Data supplied Start Marker

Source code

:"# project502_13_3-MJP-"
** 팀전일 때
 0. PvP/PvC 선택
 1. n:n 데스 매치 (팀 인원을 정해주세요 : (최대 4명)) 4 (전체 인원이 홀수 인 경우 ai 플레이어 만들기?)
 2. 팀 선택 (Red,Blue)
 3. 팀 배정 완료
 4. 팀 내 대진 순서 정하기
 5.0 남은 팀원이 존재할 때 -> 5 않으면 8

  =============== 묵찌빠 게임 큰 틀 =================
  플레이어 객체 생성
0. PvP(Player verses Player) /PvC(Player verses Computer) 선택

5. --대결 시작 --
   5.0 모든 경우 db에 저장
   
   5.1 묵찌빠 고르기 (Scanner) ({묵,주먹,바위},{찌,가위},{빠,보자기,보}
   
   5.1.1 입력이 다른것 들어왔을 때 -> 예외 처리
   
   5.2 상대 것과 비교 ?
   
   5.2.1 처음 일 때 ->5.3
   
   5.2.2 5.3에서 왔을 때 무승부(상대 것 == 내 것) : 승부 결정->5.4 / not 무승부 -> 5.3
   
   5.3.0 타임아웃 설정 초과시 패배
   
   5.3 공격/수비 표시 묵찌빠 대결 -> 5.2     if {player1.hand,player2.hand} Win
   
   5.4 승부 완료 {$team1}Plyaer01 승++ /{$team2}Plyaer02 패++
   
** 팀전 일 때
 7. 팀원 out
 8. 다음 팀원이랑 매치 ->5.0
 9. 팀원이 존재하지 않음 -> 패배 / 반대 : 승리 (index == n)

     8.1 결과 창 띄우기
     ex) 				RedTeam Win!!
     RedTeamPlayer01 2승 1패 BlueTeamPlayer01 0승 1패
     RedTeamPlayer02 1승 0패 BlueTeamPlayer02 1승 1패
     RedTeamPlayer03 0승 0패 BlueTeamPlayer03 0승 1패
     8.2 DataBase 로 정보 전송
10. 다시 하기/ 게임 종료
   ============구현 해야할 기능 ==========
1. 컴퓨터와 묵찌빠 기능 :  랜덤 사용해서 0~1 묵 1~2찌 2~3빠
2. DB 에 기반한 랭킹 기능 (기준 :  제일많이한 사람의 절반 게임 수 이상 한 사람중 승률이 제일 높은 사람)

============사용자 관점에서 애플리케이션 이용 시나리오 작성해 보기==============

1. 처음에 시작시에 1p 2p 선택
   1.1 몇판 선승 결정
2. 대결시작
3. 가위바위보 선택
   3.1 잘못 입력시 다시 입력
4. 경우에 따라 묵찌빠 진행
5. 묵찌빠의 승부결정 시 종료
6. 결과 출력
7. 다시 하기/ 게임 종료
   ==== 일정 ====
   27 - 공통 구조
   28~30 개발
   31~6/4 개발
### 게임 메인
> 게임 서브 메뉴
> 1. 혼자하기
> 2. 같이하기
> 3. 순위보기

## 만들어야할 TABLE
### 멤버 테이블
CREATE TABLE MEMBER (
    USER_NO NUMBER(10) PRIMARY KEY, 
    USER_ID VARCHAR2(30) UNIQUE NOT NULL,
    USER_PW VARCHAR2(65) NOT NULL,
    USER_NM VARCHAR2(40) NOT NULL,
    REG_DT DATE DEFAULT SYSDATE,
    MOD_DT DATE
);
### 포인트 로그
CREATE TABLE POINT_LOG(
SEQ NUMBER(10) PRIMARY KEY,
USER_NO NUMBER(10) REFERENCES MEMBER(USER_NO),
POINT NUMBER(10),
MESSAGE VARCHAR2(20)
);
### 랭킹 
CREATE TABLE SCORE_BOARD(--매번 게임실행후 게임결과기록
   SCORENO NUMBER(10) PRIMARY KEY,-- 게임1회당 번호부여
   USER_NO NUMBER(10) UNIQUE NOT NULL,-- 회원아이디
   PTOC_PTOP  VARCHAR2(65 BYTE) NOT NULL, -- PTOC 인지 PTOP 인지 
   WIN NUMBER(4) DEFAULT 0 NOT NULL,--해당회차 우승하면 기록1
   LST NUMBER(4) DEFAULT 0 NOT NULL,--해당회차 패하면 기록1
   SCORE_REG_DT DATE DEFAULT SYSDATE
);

Data supplied End Marker

- [Instructions to follow]:
All the lines above should be written out once more, exactly.

- [Solution for this exercise]:
Source code

:"# project502_13_3-MJP-"
** 팀전일 때
 0. PvP/PvC 선택
 1. n:n 데스 매치 (팀 인원을 정해주세요 : (최대 4명)) 4 (전체 인원이 홀수 인 경우 ai 플레이어 만들기?)
 2. 팀 선택 (Red,Blue)
 3. 팀 배정 완료
 4. 팀 내 대진 순서 정하기
 5.0 남은 팀원이 존재할 때 -> 5 않으면 8

  =============== 묵찌빠 게임 큰 틀 =================
  플레이어 객체 생성
0. PvP(Player verses Player) /PvC(Player verses Computer) 선택

5. --대결 시작 --
   5.0 모든 경우 db에 저장
   
   5.1 묵찌빠 고르기 (Scanner) ({묵,주먹,바위},{찌,가위},{빠,보자기,보}
   
   5.1.1 입력이 다른것 들어왔을 때 -> 예외 처리
   
   5.2 상대 것과 비교 ?
   
   5.2.1 처음 일 때 ->5.3
   
   5.2.2 5.3에서 왔을 때 무승부(상대 것 == 내 것) : 승부 결정->5.4 / not 무승부 -> 5.3
   
   5.3.0 타임아웃 설정 초과시 패배
   
   5.3 공격/수비 표시 묵찌빠 대결 -> 5.2     if {player1.hand,player2.hand} Win
   
   5.4 승부 완료 {$team1}Plyaer01 승++ /{$team2}Plyaer02 패++
   
** 팀전 일 때
 7. 팀원 out
 8. 다음 팀원이랑 매치 ->5.0
 9. 팀원이 존재하지 않음 -> 패배 / 반대 : 승리 (index == n)

     8.1 결과 창 띄우기
     ex) 				RedTeam Win!!
     RedTeamPlayer01 2승 1패 BlueTeamPlayer01 0승 1패
     RedTeamPlayer02 1승 0패 BlueTeamPlayer02 1승 1패
     RedTeamPlayer03 0승 0패 BlueTeamPlayer03 0승 1패
     8.2 DataBase 로 정보 전송
10. 다시 하기/ 게임 종료
   ============구현 해야할 기능 ==========
1. 컴퓨터와 묵찌빠 기능 :  랜덤 사용해서 0~1 묵 1~2찌 2~3빠
2. DB 에 기반한 랭킹 기능 (기준 :  제일많이한 사람의 절반 게임 수 이상 한 사람중 승률이 제일 높은 사람)

============사용자 관점에서 애플리케이션 이용 시나리오 작성해 보기==============

1. 처음에 시작시에 1p 2p 선택
   1.1 몇판 선승 결정
2. 대결시작
3. 가위바위보 선택
   3.1 잘못 입력시 다시 입력
4. 경우에 따라 묵찌빠 진행
5. 묵찌빠의 승부결정 시 종료
6. 결과 출력
7. 다시 하기/ 게임 종료
   ==== 일정 ====
   27 - 공통 구조
   28~30 개발
   31~6/4 개발
### 게임 메인
> 게임 서브 메뉴
> 1. 혼자하기
> 2. 같이하기
> 3. 순위보기

## 만들어야할 TABLE
### 멤버 테이블
CREATE TABLE MEMBER (
    USER_NO NUMBER(10) PRIMARY KEY, 
    USER_ID VARCHAR2(30) UNIQUE NOT NULL,
    USER_PW VARCHAR2(65) NOT NULL,
    USER_NM VARCHAR2(40) NOT NULL,
    REG_DT DATE DEFAULT SYSDATE,
    MOD_DT DATE
);
### 포인트 로그
CREATE TABLE POINT_LOG(
SEQ NUMBER(10) PRIMARY KEY,
USER_NO NUMBER(10) REFERENCES MEMBER(USER_NO),
POINT NUMBER(10),
MESSAGE VARCHAR2(20)
);
### 랭킹 
CREATE TABLE SCORE_BOARD(--매번 게임실행후 게임결과기록
   SCORENO NUMBER(10) PRIMARY KEY,-- 게임1회당 번호부여
   USER_NO NUMBER(10) UNIQUE NOT NULL,-- 회원아이디
   PTOC_PTOP  VARCHAR2(65 BYTE) NOT NULL, -- PTOC 인지 PTOP 인지 
   WIN NUMBER(4) DEFAULT 0 NOT NULL,--해당회차 우승하면 기록1
   LST NUMBER(4) DEFAULT 0 NOT NULL,--해당회차 패하면 기록1
   SCORE_REG_DT DATE DEFAULT SYSDATE
);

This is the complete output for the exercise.